Disable datalad in fmriprep? Or a templateflow-something issue?

winkler · February 14, 2019, 6:40pm

Dear all,

I’m trying to run fmriprep 1.3.0.post1. The error is below. It seems to be related to datalad or templateflow. Note that:

This is a cluster that has no access to the internet.
There are multiple instances of fmriprep running at the same time, so surely a path named as ~/.cache/templateflow will be used by more than one instance at the same time.

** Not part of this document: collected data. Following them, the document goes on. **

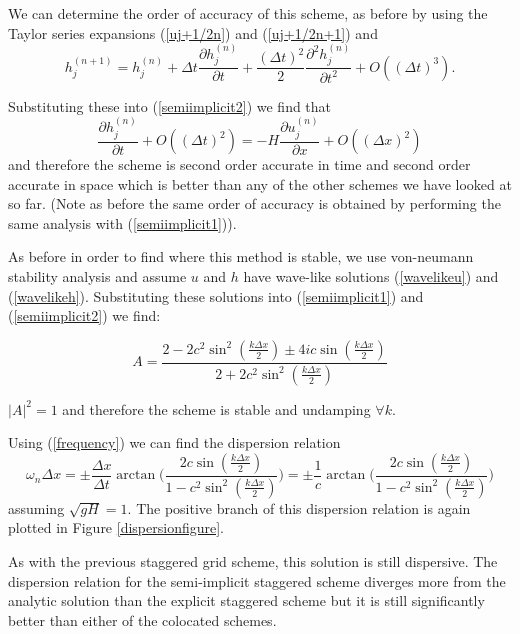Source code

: \documentclass[a4paper,12pt, notitlepage]{report}
\begin{document}
We can determine the order of accuracy of this scheme, as before by using the Taylor series expansions (\ref{uj+1/2n}) and (\ref{uj+1/2n+1}) and
\begin{equation}
h_{j}^{(n+ 1)} = h_{j}^{(n)} + \Delta t \frac{\partial h_{j}^{(n)}}{\partial t} + \frac{(\Delta t)^{2}}{2}\frac{\partial^{2} h_{j}^{(n)}}{\partial t^{2}} + O((\Delta t)^{3}).
\end{equation}

Substituting these into (\ref{semiimplicit2}) we find that
\begin{equation}
\frac{\partial h_{j}^{(n)}}{\partial t} + O((\Delta t)^{2}) = - H \frac{\partial u_{j}^{(n)}}{\partial x} + O((\Delta x)^{2}) 
\end{equation}
and therefore the scheme is second order accurate in time and second order accurate in space which is better than any of the other schemes we have looked at so far. (Note as before the same order of accuracy is obtained by performing the same analysis with (\ref{semiimplicit1})).

As before in order to find where this method is stable, we use von-neumann stability analysis and assume $u$ and $h$ have wave-like solutions (\ref{wavelikeu}) and (\ref{wavelikeh}). Substituting these solutions into (\ref{semiimplicit1}) and (\ref{semiimplicit2}) we find:

\begin{equation}
A = \frac{2 - 2c^{2}\sin^{2}(\frac{k\Delta x}{2}) \pm 4ic\sin(\frac{k\Delta x}{2})}{2 + 2 c^{2}\sin^{2}(\frac{k\Delta x}{2})}
\end{equation}

$\lvert A \rvert^{2} = 1$ and therefore the scheme is stable and undamping $\forall k$.

Using (\ref{frequency}) we can find the dispersion relation
\begin{equation}
\omega_{n} \Delta x = \pm\frac{\Delta x}{\Delta t} \arctan\bigg(\frac{2 c \sin(\frac{k\Delta x}{2})}{1 - c^{2} \sin^{2}(\frac{k\Delta x}{2})}\bigg) = \pm\frac{1}{c} \arctan\bigg(\frac{2 c \sin(\frac{k\Delta x}{2})}{1 - c^{2} \sin^{2}(\frac{k\Delta x}{2})}\bigg)
\end{equation}
assuming $\sqrt{gH} = 1$. The positive branch of this dispersion relation is again plotted in Figure \ref{dispersionfigure}. 

As with the previous staggered grid scheme, this solution is still dispersive. The dispersion relation for the semi-implicit staggered scheme diverges more from the analytic solution than the explicit staggered scheme but it is still significantly better than either of the colocated schemes. 
\end{document}
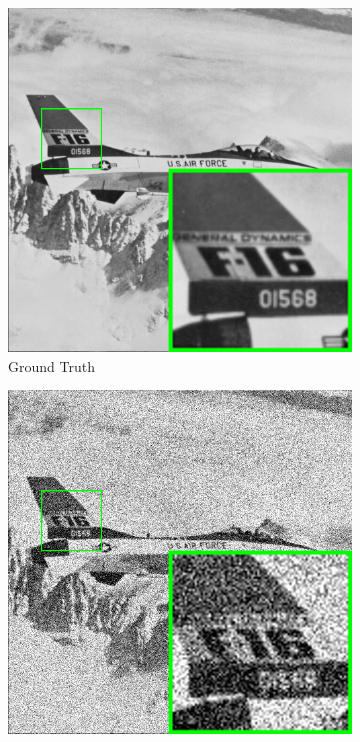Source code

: \begin{figure}
    \centering
    \begin{subfigure}[t]{0.2\textwidth}
        \centering
        \includegraphics[width=1\textwidth]{images/pgpd/br_airplane.png}
	   \caption{Ground Truth}
    \end{subfigure}
    \hfill
    \begin{subfigure}[t]{0.2\textwidth}
        \centering
        \includegraphics[width=1\textwidth]{images/pgpd/br_airplane_50.png}

\end{subfigure}
\end{figure}
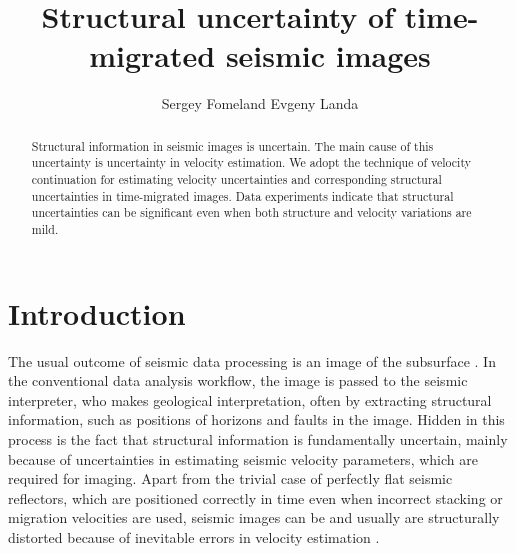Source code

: 
\title{Structural uncertainty of time-migrated seismic images}

\renewcommand{\thefootnote}{\fnsymbol{footnote}}

\author{Sergey Fomel\footnotemark[1] and Evgeny Landa\footnotemark[2]}

\address{
\footnotemark[1]Bureau of Economic Geology, \\
Jackson School of Geosciences \\
The University of Texas at Austin \\
University Station, Box X \\
Austin, TX 78713-8924 \\
USA \\
\footnotemark[2]OPERA \\
Bat. IFR, Rue Jules Ferry \\
64000 Pau \\
France}

\maketitle

\begin{abstract}
  Structural information in seismic images is uncertain. The main
  cause of this uncertainty is uncertainty in velocity
  estimation. We adopt the technique of velocity continuation for
  estimating velocity uncertainties and corresponding structural
  uncertainties in time-migrated images. Data experiments indicate
  that structural uncertainties can be significant even when both
  structure and velocity variations are mild.
\end{abstract}


\section{Introduction}

The usual outcome of seismic data processing is an image of the
subsurface \cite[]{yilmaz}. In the conventional data analysis
workflow, the image is passed to the seismic interpreter, who makes
geological interpretation, often by extracting structural information,
such as positions of horizons and faults in the image. Hidden in this
process is the fact that structural information is fundamentally
uncertain, mainly because of uncertainties in estimating seismic
velocity parameters, which are required for imaging. Apart from the
trivial case of perfectly flat seismic reflectors, which are positioned
correctly in time even when incorrect stacking or migration
velocities are used, seismic images can be and usually are structurally
distorted because of inevitable errors in velocity estimation
\cite[]{hamburg}.

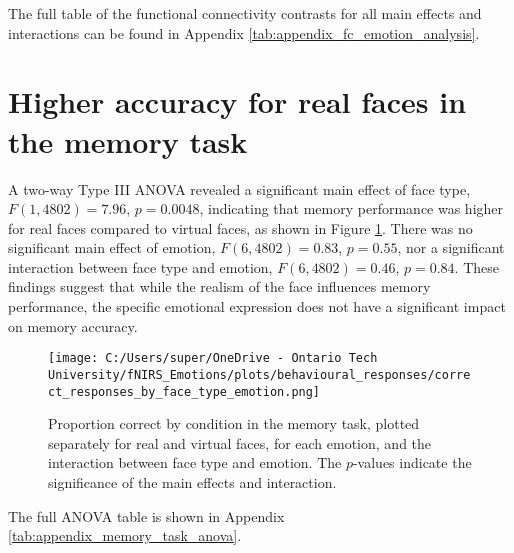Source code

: The full table of the functional connectivity contrasts for all main effects and interactions can be found in Appendix \ref{tab:appendix_fc_emotion_analysis}.

\section{Higher accuracy for real faces in the memory task}
A two-way Type III ANOVA revealed a significant main effect of face type, $F(1,4802)=7.96$, $p=0.0048$, indicating that memory performance was higher for real faces compared to virtual faces, as shown in Figure \ref{fig:memory_task_results}.
There was no significant main effect of emotion, $F(6,4802)=0.83$, $p=0.55$, nor a significant interaction between face type and emotion, $F(6,4802)=0.46$, $p=0.84$. 
These findings suggest that while the realism of the face influences memory performance, the specific emotional expression does not have a significant impact on memory accuracy.

\begin{figure}[H]
  \centering
  \texttt{[image: C:/Users/super/OneDrive - Ontario Tech University/fNIRS\_Emotions/plots/behavioural\_responses/correct\_responses\_by\_face\_type\_emotion.png]}
  \caption[Correct Memory Task Responses by Face Type and Emotion]{Proportion correct by condition in the memory task, plotted separately for real and virtual faces, for each emotion, and the interaction between face type and emotion. 
  The $p$-values indicate the significance of the main effects and interaction. }
  \label{fig:memory_task_results}
\end{figure}

The full ANOVA table is shown in Appendix \ref{tab:appendix_memory_task_anova}.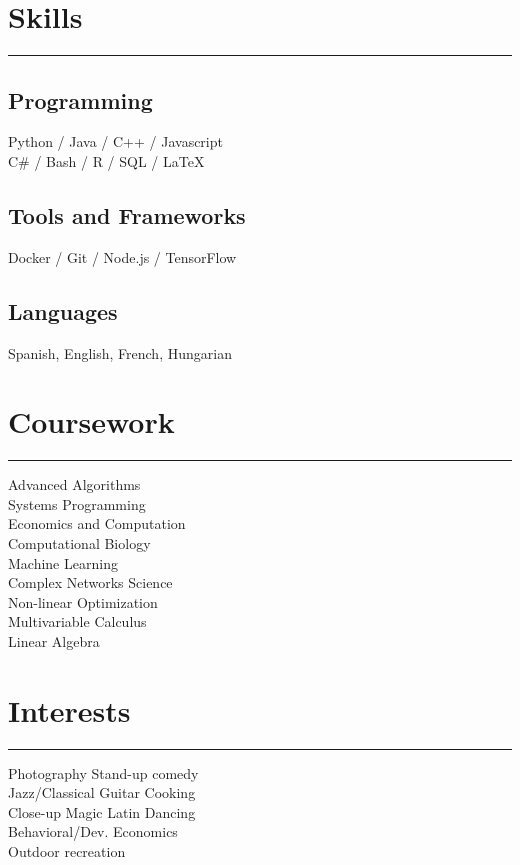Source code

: \documentclass[]{dafirebanks-resume-openfont}
\begin{document}
\begin{minipage}[t]{0.33\textwidth}
\section{Skills}
\vspace{-3pt}
{\color{blue}\hrule width 45pt} \vspace{5pt}
\subsection{Programming}
Python / Java / C++ / Javascript \\
C\# / Bash / R / SQL / \LaTeX

\sectionsep 
\subsection{Tools and Frameworks}
Docker / Git / Node.js / TensorFlow
\sectionsep
\subsection{Languages}
Spanish, English, French, Hungarian
\sectionsep 


\section{Coursework}
\vspace{-3pt}
{\color{blue} \hrule width 107pt} \vspace{5pt}
Advanced Algorithms \\
Systems Programming \\
Economics and Computation \\
Computational Biology\\
Machine Learning\\
Complex Networks Science \\
Non-linear Optimization\\
Multivariable Calculus \\
Linear Algebra \\ 
\sectionsep


\section{Interests}
\vspace{-3pt}
{\color{blue}\hrule width 78pt \vspace{5pt}}
Photography \textbullet{} Stand-up comedy \\   
\textbullet{} Jazz/Classical Guitar \textbullet{} Cooking\\ 
Close-up Magic \textbullet{} Latin Dancing \\
\textbullet{} Behavioral/Dev. Economics\\  
 Outdoor recreation


\end{minipage}
\end{document}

Not sure if either of these is the cause of the problem…

How to fix? Thanks!

All the best,

Anderson

[INFO] Cloning https://github.com/templateflow/templateflow.git [1 other candidates] into ‘/home/winkleram/.cache/templateflow’
[ERROR] could not create work tree dir ‘/home/winkleram/.cache/templateflow’.: File exists [install(/home/winkleram/.cache/templateflow)]
/gpfs/gsfs6/users/EDB/MErest/code/env-hpc/lib/python3.6/site-packages/datalad/distribution/dataset.py:474: DeprecationWarning: inspect.getargspec() is deprecated, use inspect.signature() or inspect.getfullargspec()
orig_pos = getargspec(f).args
/gpfs/gsfs6/users/EDB/MErest/code/env-hpc/lib/python3.6/site-packages/datalad/interface/base.py:682: DeprecationWarning: inspect.getargspec() is deprecated, use inspect.signature() or inspect.getfullargspec()
argspec = getargspec(call)
[WARNING] path not associated with any dataset [get(/home/winkleram/.cache/templateflow)]
Process Process-2:
Traceback (most recent call last):
File “/usr/local/Anaconda/envs/py3.6/lib/python3.6/multiprocessing/process.py”, line 258, in _bootstrap
self.run()
File “/usr/local/Anaconda/envs/py3.6/lib/python3.6/multiprocessing/process.py”, line 93, in run
self._target(*self._args, **self._kwargs)
File “/gpfs/gsfs6/users/EDB/MErest/code/env-hpc/lib/python3.6/site-packages/fmriprep/cli/run.py”, line 560, in build_workflow
from …workflows.base import init_fmriprep_wf
File “/gpfs/gsfs6/users/EDB/MErest/code/env-hpc/lib/python3.6/site-packages/fmriprep/workflows/base.py”, line 24, in
from niworkflows.interfaces.bids import (
File “/gpfs/gsfs6/users/EDB/MErest/code/env-hpc/lib/python3.6/site-packages/niworkflows/interfaces/bids.py”, line 28, in
STANDARD_SPACES = _get_template_list()
File “/gpfs/gsfs6/users/EDB/MErest/code/env-hpc/lib/python3.6/site-packages/templateflow/api.py”, line 51, in templates
api.install(path=str(TF_HOME), source=TF_GITHUB_SOURCE, recursive=True)
File “/gpfs/gsfs6/users/EDB/MErest/code/env-hpc/lib/python3.6/site-packages/datalad/interface/utils.py”, line 491, in eval_func
return return_func(generator_func)(*args, **kwargs)
File “/gpfs/gsfs6/users/EDB/MErest/code/env-hpc/lib/python3.6/site-packages/datalad/interface/utils.py”, line 479, in return_func
results = list(results)
File “/gpfs/gsfs6/users/EDB/MErest/code/env-hpc/lib/python3.6/site-packages/datalad/interface/utils.py”, line 467, in generator_func
msg=“Command did not complete successfully”)
datalad.support.exceptions.IncompleteResultsError: Command did not complete successfully [{‘action’: ‘install’, ‘path’: ‘/home/winkleram/.cache/templateflow’, ‘type’: ‘dataset’, ‘status’: ‘error’, ‘message’: “could not create work tree dir ‘/home/winkleram/.cache/templateflow’.: File exists”, ‘source_url’: ‘https://github.com/templateflow/templateflow.git’}, {‘action’: ‘get’, ‘path’: ‘/home/winkleram/.cache/templateflow’, ‘refds’: ‘/home/winkleram/.cache/templateflow’, ‘raw_input’: True, ‘orig_request’: ‘.’, ‘state’: ‘absent’, ‘status’: ‘impossible’, ‘message’: ‘path not associated with any dataset’}]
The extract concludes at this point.